The ascension of “Young” to the top spot of the Hot 100 spurring an epic 23-week run of mainstream newcomers dominating the chart; Gotye’s slinky “Somebody That I Used To Know” and Carly Rae Jepsen’s bubblegum banger “Call Me Maybe” would claim the next 17 weeks. It was a run that demonstrated how rapid and wide-reaching viral popularity could be at the height of the iTunes era in the early ‘10s, when a well-placed sync and/or a valuable co-sign could result in a relatively left-field pop song exploding from a curiosity to a phenomenon practically overnight.
The immense success of “Young” — which also included a song of the year win at the 2013 Grammy Awards, where the band also won best new artist — came as an understandable shock to the members of Fun. “It really felt like a scene out of That Thing You Do! where they’re just seeing their song climb the charts,” Dost remembers. “It just was incredible.”

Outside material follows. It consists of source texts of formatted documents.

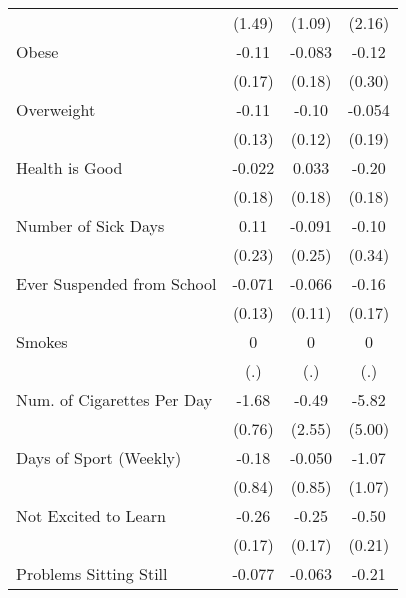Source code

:{\begin{tabular}{l*{3}{c}}
            &      (1.49)         &      (1.09)         &      (2.16)         \\
\addlinespace
Obese       &       -0.11         &      -0.083         &       -0.12         \\
            &      (0.17)         &      (0.18)         &      (0.30)         \\
\addlinespace
Overweight  &       -0.11         &       -0.10         &      -0.054         \\
            &      (0.13)         &      (0.12)         &      (0.19)         \\
\addlinespace
Health is Good&      -0.022         &       0.033         &       -0.20         \\
            &      (0.18)         &      (0.18)         &      (0.18)         \\
\addlinespace
Number of Sick Days&        0.11         &      -0.091         &       -0.10         \\
            &      (0.23)         &      (0.25)         &      (0.34)         \\
\addlinespace
Ever Suspended from School&      -0.071         &      -0.066         &       -0.16         \\
            &      (0.13)         &      (0.11)         &      (0.17)         \\
\addlinespace
Smokes      &           0         &           0         &           0         \\
            &         (.)         &         (.)         &         (.)         \\
\addlinespace
Num. of Cigarettes Per Day&       -1.68\sym{*}  &       -0.49         &       -5.82         \\
            &      (0.76)         &      (2.55)         &      (5.00)         \\
\addlinespace
Days of Sport (Weekly)&       -0.18         &      -0.050         &       -1.07         \\
            &      (0.84)         &      (0.85)         &      (1.07)         \\
\addlinespace
Not Excited to Learn&       -0.26         &       -0.25         &       -0.50\sym{*}  \\
            &      (0.17)         &      (0.17)         &      (0.21)         \\
\addlinespace
Problems Sitting Still&      -0.077         &      -0.063         &       -0.21         \\

\end{tabular}}

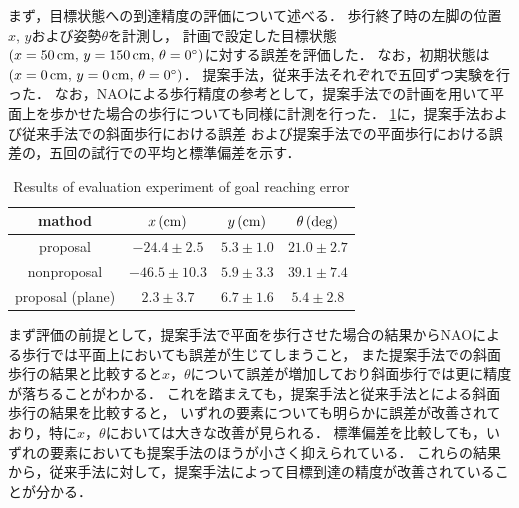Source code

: \documentclass[autodetect-engine,dvipdfmx-if-dvi,ja=standard,a4j,jbase=11pt,magstyle=nomag*]{bxjsreport}
\begin{document}
まず，目標状態への到達精度の評価について述べる．
歩行終了時の左脚の位置$x ,\, y$および姿勢$\theta$を計測し，
計画で設定した目標状態$(x = 50\,\cm ,\, y = 150\,\cm ,\, \theta = 0\degree)$に対する誤差を評価した．
なお，初期状態は$(x = 0\,\cm ,\, y = 0\,\cm ,\, \theta = 0\degree)$．
提案手法，従来手法それぞれで五回ずつ実験を行った．
なお，NAOによる歩行精度の参考として，提案手法での計画を用いて平面上を歩かせた場合の歩行についても同様に計測を行った．
\cref{tab:result_goalerror}に，提案手法および従来手法での斜面歩行における誤差
および提案手法での平面歩行における誤差の，五回の試行での平均と標準偏差を示す．
\begin{table}[t]
    \caption{Results of evaluation experiment of goal reaching error}
    \label{tab:result_goalerror}
    \centering
    \begin{tabular}{cccc}%
        \toprule%
        mathod              &   $x\,(\si{\centi\meter})$          &   $y\,(\si{\centi\meter})$      &   $\theta\,(\mathrm{deg})$ \\%
        \midrule%
        proposal            &   $-24.4 \pm  2.5$    &   $5.3 \pm 1.0$   &   $21.0 \pm 2.7$ \\%
        nonproposal         &   $-46.5 \pm 10.3$    &   $5.9 \pm 3.3$   &   $39.1 \pm 7.4$ \\%
        \cmidrule{1-4}%
        proposal (plane)    &   $ 2.3 \pm  3.7$     &   $6.7 \pm 1.6$   &   $5.4 \pm 2.8$ \\%
        \bottomrule%
    \end{tabular}
\end{table}
まず評価の前提として，提案手法で平面を歩行させた場合の結果からNAOによる歩行では平面上においても誤差が生じてしまうこと，
また提案手法での斜面歩行の結果と比較すると$x$，$\theta$について誤差が増加しており斜面歩行では更に精度が落ちることがわかる．
これを踏まえても，提案手法と従来手法とによる斜面歩行の結果を比較すると，
いずれの要素についても明らかに誤差が改善されており，特に$x$，$\theta$においては大きな改善が見られる．
標準偏差を比較しても，いずれの要素においても提案手法のほうが小さく抑えられている．
これらの結果から，従来手法に対して，提案手法によって目標到達の精度が改善されていることが分かる．

\end{document}
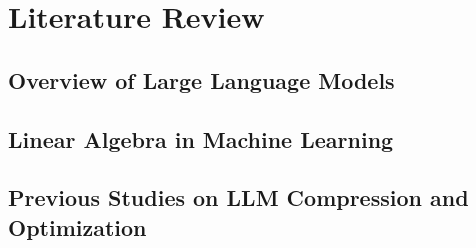 \chapter{Literature Review}

\section{Overview of Large Language Models}

\section{Linear Algebra in Machine Learning}

\section{Previous Studies on LLM Compression and Optimization}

“We Are Young” also exemplified how hip-hop producers would become the backbone of the 2010s’ pop songbook, thumping up tunes for everyone from Beyonce and Ariana Grande to Ed Sheeran and Justin Bieber. “With [Bhasker], there was a gravity that he brought to ‘We Are Young’ that I don’t think the three of us were capable of doing at the time,” Dost says. “He added a size and a depth to it that we were just learning how to do.”
Despite the song’s enormous success — as well as that of parent album Some Nights, and its top 5 hit title track — Fun. chose not to release a follow-up and announced an indefinite hiatus in 2015. “We would’ve been trying to recapture something that we had already seen the logical conclusion of,” Dost says. “You can’t make ‘We Are Young’ part two.”